TASK DESCRIPTION
Find where "## 南非流量卡的信号状况" occurs in the data below, and retype that line and every later line exactly.

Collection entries
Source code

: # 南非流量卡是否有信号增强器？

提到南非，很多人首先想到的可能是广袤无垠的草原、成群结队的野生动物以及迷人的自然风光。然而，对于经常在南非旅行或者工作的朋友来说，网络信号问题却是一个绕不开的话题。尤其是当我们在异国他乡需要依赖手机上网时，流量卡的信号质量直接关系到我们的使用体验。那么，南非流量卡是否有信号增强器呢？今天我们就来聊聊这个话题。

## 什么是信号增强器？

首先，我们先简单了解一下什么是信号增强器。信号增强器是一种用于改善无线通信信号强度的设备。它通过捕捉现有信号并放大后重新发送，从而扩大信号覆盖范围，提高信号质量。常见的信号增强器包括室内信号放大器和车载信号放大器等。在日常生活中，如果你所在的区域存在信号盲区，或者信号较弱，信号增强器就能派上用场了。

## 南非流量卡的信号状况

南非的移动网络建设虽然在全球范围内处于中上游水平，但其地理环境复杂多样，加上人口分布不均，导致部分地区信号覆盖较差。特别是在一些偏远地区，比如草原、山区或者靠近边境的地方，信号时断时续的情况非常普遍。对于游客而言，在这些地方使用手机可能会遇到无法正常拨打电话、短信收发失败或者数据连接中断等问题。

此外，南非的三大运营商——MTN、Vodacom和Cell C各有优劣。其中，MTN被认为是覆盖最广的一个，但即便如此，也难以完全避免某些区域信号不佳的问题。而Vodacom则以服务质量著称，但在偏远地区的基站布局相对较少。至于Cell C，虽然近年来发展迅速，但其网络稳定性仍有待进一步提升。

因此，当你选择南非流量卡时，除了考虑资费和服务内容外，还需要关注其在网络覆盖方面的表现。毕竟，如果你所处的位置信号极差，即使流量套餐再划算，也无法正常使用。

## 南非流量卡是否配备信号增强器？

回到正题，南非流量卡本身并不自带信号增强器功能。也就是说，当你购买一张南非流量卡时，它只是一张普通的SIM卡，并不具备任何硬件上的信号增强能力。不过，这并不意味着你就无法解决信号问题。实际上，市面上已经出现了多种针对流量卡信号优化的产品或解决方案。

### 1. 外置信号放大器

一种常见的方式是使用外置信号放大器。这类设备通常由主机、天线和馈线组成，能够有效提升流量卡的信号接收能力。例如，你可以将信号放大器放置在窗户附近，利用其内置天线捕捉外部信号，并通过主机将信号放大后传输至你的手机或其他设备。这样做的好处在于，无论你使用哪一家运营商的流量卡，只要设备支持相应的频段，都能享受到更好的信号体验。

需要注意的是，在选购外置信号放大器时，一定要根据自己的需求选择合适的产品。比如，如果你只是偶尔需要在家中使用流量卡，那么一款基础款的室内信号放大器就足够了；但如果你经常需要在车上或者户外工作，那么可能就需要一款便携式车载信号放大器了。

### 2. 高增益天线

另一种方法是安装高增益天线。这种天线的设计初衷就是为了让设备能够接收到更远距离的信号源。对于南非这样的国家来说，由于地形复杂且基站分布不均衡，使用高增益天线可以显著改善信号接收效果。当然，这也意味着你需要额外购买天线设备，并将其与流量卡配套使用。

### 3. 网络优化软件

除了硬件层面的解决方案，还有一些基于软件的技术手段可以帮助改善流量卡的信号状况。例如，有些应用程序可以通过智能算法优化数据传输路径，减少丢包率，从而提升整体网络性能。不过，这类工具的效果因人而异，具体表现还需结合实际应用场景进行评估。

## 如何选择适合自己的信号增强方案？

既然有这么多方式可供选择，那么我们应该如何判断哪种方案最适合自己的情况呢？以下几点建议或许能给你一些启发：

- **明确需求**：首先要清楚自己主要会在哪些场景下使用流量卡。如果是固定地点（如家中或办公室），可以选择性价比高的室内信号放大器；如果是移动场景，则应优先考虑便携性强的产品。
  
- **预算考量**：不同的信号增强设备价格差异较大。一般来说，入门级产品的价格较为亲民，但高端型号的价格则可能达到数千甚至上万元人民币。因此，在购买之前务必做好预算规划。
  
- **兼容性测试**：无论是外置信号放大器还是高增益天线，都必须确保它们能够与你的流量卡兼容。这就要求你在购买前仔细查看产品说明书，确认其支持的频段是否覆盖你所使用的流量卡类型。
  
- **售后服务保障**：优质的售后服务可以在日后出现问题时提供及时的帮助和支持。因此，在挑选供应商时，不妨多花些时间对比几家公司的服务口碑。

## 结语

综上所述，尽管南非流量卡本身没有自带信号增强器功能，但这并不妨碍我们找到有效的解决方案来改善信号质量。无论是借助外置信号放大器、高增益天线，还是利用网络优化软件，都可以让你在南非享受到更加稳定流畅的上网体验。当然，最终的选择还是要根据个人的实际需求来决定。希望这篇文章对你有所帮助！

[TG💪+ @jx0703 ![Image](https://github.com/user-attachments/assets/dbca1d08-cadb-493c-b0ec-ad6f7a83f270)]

RESPONSE TO THIS EXERCISE
## 南非流量卡的信号状况

南非的移动网络建设虽然在全球范围内处于中上游水平，但其地理环境复杂多样，加上人口分布不均，导致部分地区信号覆盖较差。特别是在一些偏远地区，比如草原、山区或者靠近边境的地方，信号时断时续的情况非常普遍。对于游客而言，在这些地方使用手机可能会遇到无法正常拨打电话、短信收发失败或者数据连接中断等问题。

此外，南非的三大运营商——MTN、Vodacom和Cell C各有优劣。其中，MTN被认为是覆盖最广的一个，但即便如此，也难以完全避免某些区域信号不佳的问题。而Vodacom则以服务质量著称，但在偏远地区的基站布局相对较少。至于Cell C，虽然近年来发展迅速，但其网络稳定性仍有待进一步提升。

因此，当你选择南非流量卡时，除了考虑资费和服务内容外，还需要关注其在网络覆盖方面的表现。毕竟，如果你所处的位置信号极差，即使流量套餐再划算，也无法正常使用。

## 南非流量卡是否配备信号增强器？

回到正题，南非流量卡本身并不自带信号增强器功能。也就是说，当你购买一张南非流量卡时，它只是一张普通的SIM卡，并不具备任何硬件上的信号增强能力。不过，这并不意味着你就无法解决信号问题。实际上，市面上已经出现了多种针对流量卡信号优化的产品或解决方案。

### 1. 外置信号放大器

一种常见的方式是使用外置信号放大器。这类设备通常由主机、天线和馈线组成，能够有效提升流量卡的信号接收能力。例如，你可以将信号放大器放置在窗户附近，利用其内置天线捕捉外部信号，并通过主机将信号放大后传输至你的手机或其他设备。这样做的好处在于，无论你使用哪一家运营商的流量卡，只要设备支持相应的频段，都能享受到更好的信号体验。

需要注意的是，在选购外置信号放大器时，一定要根据自己的需求选择合适的产品。比如，如果你只是偶尔需要在家中使用流量卡，那么一款基础款的室内信号放大器就足够了；但如果你经常需要在车上或者户外工作，那么可能就需要一款便携式车载信号放大器了。

### 2. 高增益天线

另一种方法是安装高增益天线。这种天线的设计初衷就是为了让设备能够接收到更远距离的信号源。对于南非这样的国家来说，由于地形复杂且基站分布不均衡，使用高增益天线可以显著改善信号接收效果。当然，这也意味着你需要额外购买天线设备，并将其与流量卡配套使用。

### 3. 网络优化软件

除了硬件层面的解决方案，还有一些基于软件的技术手段可以帮助改善流量卡的信号状况。例如，有些应用程序可以通过智能算法优化数据传输路径，减少丢包率，从而提升整体网络性能。不过，这类工具的效果因人而异，具体表现还需结合实际应用场景进行评估。

## 如何选择适合自己的信号增强方案？

既然有这么多方式可供选择，那么我们应该如何判断哪种方案最适合自己的情况呢？以下几点建议或许能给你一些启发：

- **明确需求**：首先要清楚自己主要会在哪些场景下使用流量卡。如果是固定地点（如家中或办公室），可以选择性价比高的室内信号放大器；如果是移动场景，则应优先考虑便携性强的产品。
  
- **预算考量**：不同的信号增强设备价格差异较大。一般来说，入门级产品的价格较为亲民，但高端型号的价格则可能达到数千甚至上万元人民币。因此，在购买之前务必做好预算规划。
  
- **兼容性测试**：无论是外置信号放大器还是高增益天线，都必须确保它们能够与你的流量卡兼容。这就要求你在购买前仔细查看产品说明书，确认其支持的频段是否覆盖你所使用的流量卡类型。
  
- **售后服务保障**：优质的售后服务可以在日后出现问题时提供及时的帮助和支持。因此，在挑选供应商时，不妨多花些时间对比几家公司的服务口碑。

## 结语

综上所述，尽管南非流量卡本身没有自带信号增强器功能，但这并不妨碍我们找到有效的解决方案来改善信号质量。无论是借助外置信号放大器、高增益天线，还是利用网络优化软件，都可以让你在南非享受到更加稳定流畅的上网体验。当然，最终的选择还是要根据个人的实际需求来决定。希望这篇文章对你有所帮助！

[TG💪+ @jx0703 ![Image](https://github.com/user-attachments/assets/dbca1d08-cadb-493c-b0ec-ad6f7a83f270)]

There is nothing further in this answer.